ニュースキャスターの筑紫哲也(ちくし・てつや)さんが7日午後、肺がんのため東京都内の病院で亡くなった。
73歳だった。告別式は近親者のみで行い、後日お別れの会を開く。
大分県出身。早大卒業後、1959年に朝日新聞社に入社。政治部記者、ワシントン特派員などを経て、84年に「朝日ジャーナル」編集長に就任。「新人類」「元気印」などの流行語を生み出した。78年から82年にかけて、記者活動のかたわら、「日曜夕刊!こちらデスク」(テレビ朝日系)のキャスターも務めた。

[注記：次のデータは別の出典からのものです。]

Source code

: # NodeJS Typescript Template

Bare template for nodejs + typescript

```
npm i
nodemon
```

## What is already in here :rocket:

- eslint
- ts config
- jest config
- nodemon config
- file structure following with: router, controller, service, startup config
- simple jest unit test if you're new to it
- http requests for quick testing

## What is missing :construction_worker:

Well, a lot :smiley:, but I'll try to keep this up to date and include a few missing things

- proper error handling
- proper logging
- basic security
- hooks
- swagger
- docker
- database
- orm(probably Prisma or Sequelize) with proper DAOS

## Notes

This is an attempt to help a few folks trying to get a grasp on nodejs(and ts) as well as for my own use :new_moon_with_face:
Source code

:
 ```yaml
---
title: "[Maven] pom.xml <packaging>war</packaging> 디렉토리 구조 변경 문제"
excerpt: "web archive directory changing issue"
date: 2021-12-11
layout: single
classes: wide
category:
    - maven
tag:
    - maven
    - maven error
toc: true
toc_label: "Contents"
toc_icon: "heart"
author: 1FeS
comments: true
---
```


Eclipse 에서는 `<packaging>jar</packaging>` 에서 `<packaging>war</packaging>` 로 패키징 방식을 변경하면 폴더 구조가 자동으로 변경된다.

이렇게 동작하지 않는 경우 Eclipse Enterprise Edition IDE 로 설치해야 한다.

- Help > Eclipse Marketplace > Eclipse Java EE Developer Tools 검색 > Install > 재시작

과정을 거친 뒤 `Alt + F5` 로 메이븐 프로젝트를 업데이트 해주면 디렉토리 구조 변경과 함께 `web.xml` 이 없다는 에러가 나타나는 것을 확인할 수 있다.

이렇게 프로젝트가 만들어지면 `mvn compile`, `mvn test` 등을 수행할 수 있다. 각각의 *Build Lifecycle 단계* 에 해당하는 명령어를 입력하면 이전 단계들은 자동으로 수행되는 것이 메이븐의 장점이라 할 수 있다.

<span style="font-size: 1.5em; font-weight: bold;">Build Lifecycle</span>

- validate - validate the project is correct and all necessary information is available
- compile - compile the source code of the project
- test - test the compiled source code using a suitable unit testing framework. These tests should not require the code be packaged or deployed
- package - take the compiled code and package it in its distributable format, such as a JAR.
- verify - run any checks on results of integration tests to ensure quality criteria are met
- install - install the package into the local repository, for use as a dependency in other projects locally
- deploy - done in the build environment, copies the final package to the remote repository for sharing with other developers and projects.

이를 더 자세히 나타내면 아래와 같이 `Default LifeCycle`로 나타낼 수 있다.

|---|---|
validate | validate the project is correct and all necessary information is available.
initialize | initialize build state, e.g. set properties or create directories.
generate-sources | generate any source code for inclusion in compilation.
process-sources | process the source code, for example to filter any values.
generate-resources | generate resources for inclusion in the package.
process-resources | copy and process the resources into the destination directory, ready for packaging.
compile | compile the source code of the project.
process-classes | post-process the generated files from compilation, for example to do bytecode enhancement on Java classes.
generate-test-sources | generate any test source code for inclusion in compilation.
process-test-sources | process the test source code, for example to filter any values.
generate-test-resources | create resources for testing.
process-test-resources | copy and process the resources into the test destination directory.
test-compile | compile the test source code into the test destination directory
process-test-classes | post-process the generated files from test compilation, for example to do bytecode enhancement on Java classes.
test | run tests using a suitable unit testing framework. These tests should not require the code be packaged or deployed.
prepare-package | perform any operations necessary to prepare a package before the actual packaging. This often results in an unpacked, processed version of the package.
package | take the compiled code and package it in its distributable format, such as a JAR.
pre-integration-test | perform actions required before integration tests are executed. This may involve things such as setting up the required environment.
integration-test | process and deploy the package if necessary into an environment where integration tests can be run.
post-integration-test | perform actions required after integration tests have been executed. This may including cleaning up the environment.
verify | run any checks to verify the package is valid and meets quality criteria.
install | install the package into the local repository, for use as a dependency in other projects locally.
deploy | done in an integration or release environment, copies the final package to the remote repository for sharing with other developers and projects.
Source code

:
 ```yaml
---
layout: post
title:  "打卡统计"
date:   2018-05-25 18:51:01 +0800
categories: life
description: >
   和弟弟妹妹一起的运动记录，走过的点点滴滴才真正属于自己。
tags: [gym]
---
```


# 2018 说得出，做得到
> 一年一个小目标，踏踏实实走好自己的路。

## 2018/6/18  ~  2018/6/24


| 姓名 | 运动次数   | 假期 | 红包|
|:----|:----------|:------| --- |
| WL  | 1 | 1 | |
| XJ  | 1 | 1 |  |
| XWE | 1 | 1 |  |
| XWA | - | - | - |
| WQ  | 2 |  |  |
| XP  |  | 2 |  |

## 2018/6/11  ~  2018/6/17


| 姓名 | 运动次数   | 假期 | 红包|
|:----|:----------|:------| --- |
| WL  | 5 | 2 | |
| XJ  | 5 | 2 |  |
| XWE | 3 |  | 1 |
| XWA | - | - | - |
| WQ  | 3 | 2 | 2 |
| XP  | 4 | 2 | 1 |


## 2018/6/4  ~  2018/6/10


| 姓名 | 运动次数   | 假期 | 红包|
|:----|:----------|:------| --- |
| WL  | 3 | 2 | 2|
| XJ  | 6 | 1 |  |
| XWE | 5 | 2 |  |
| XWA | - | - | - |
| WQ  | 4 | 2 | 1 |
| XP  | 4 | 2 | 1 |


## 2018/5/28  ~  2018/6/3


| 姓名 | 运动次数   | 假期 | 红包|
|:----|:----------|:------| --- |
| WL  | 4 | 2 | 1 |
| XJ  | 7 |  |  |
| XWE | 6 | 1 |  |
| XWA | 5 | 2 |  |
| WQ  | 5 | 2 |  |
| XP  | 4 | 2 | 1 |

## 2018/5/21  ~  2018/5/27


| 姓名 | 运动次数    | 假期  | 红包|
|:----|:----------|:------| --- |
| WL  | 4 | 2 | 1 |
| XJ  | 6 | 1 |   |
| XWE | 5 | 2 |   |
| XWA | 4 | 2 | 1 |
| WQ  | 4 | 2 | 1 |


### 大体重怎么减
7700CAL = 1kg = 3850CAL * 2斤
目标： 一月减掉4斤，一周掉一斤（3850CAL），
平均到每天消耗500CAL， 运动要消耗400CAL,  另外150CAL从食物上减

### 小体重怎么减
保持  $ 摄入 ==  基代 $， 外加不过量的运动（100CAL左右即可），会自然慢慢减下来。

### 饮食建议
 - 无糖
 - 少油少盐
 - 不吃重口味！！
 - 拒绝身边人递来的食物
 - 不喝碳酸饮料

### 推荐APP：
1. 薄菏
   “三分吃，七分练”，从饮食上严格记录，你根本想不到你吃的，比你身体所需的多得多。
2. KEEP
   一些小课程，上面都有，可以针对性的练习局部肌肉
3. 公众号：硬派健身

89年に朝日新聞社を退社、TBS系「筑紫哲也NEWS23」のキャスターに転じた。雑誌的な切り口や街頭インタビュー、コラムコーナー「多事争論」など、従来の報道番組にはなかったスタイルで、テレビ朝日系「ニュースステーション」の久米宏さんとともに、新しい形のニュースキャスターとして人気を集めた。
TBSが、オウム真理教幹部に坂本堤弁護士のインタビュー映像を放送前に見せてしまう問題が発生。これが坂本弁護士一家殺害のきっかけになったとされたことから、96年3月「TBSは死んだに等しい」と番組中で発言し、論議を巻き起こした。
2007年5月、番組の中で肺がんであることを告白。その後もインタビューなどで時折番組への出演を続けながら療養していた。今年8月11日放送の「NEWS23 マンデープラス」が最後の出演となった。
著作に「総理大臣の犯罪」「若者たちの神々」などがある。